Nos maladies "de société" seraient la conséquence d'un processus inflammatoire de bas niveau qui s'installerait dans l'organisme sur des années. En cause : un déséquilibre des populations bactériennes qui habitent notre intestin…
Sommaire
- Une flore spécifique de la maladie ?
- 18 groupes de bactéries
- Un patrimoine individuel
- Gérer ses bactéries
- Certaines créent de l'inflammation
- Couverture radar défectueuse
- Des signaux précurseurs
- Une nouvelle spécialité : inflammologue ?
Les maladies métaboliques et neurodégénératives (diabète, Alzheimer, Parkinson, certains cancers et autres) se déclencheraient après plusieurs années d'inflammation chronique due à un déséquilibre de la flore bactérienne intestinale (microbiote intestinal). C'est la conclusion que tire Réginald Allouche*, diabétologue, médecin et ingénieur, de son expérience dans le domaine du diabète.
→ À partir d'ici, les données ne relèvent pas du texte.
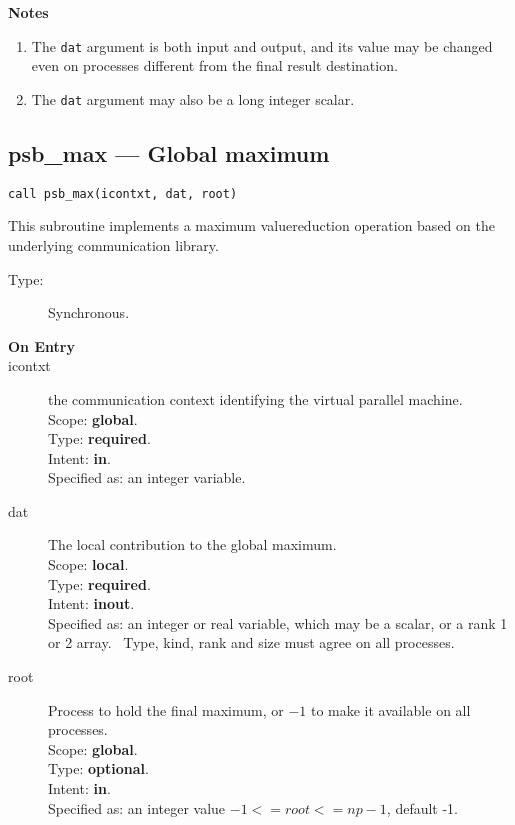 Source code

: {\par\noindent\large\bfseries Notes}
\begin{enumerate}
\item The \verb|dat| argument is both input and output, and its
  value may be changed even on processes different from the final
  result destination.
\item The \verb|dat| argument may also be a long integer scalar.
\end{enumerate}



\clearpage\subsection*{psb\_max --- Global maximum}

\begin{verbatim}
call psb_max(icontxt, dat, root)
\end{verbatim}

This subroutine implements a maximum valuereduction
operation based on the underlying communication library. 
\begin{description}
\item[Type:] Synchronous.
\item[\bf  On Entry ]
\item[icontxt] the communication context identifying the virtual
  parallel machine.\\
Scope: {\bf global}.\\
Type: {\bf required}.\\
Intent: {\bf in}.\\
Specified as: an integer variable.
\item[dat] The local contribution to the global maximum.\\
Scope: {\bf local}.\\
Type: {\bf required}.\\
Intent: {\bf inout}.\\
Specified as: an integer or  real variable, which may be a
scalar, or a rank 1 or 2 array. \
Type, kind, rank and size must agree on all processes.
\item[root] Process to hold the final maximum, or $-1$ to make it available
  on all processes.\\
Scope: {\bf global}.\\
Type: {\bf optional}.\\
Intent: {\bf in}.\\
Specified as: an integer value $-1<= root <= np-1$, default -1. \\
\end{description}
Une flore spécifique de la maladie ?
"Lors d'une étude sur des souris diabétiques, les chercheurs ont transplanté la flore bactérienne intestinale des souris diabétiques à des souris non diabétiques. Après quelques jours, les souris non diabétiques sont devenues diabétiques également, sans avoir modifié leur régime alimentaire. Il y a donc bien une flore "diabétique". La même expérience a été pratiquée sur des souris obèses et a donné les mêmes résultats."
18 groupes de bactéries
Les études sur le microbiote intestinal sont récentes (voir : L'intestin : un rôle stratégique dans notre santé). Réginald Allouche est persuadé de l'importance de ce champ de recherche. "La flore bactérienne intestinale nous apportera plus dans les 50 prochaines années qu'en 20 siècles de médecine."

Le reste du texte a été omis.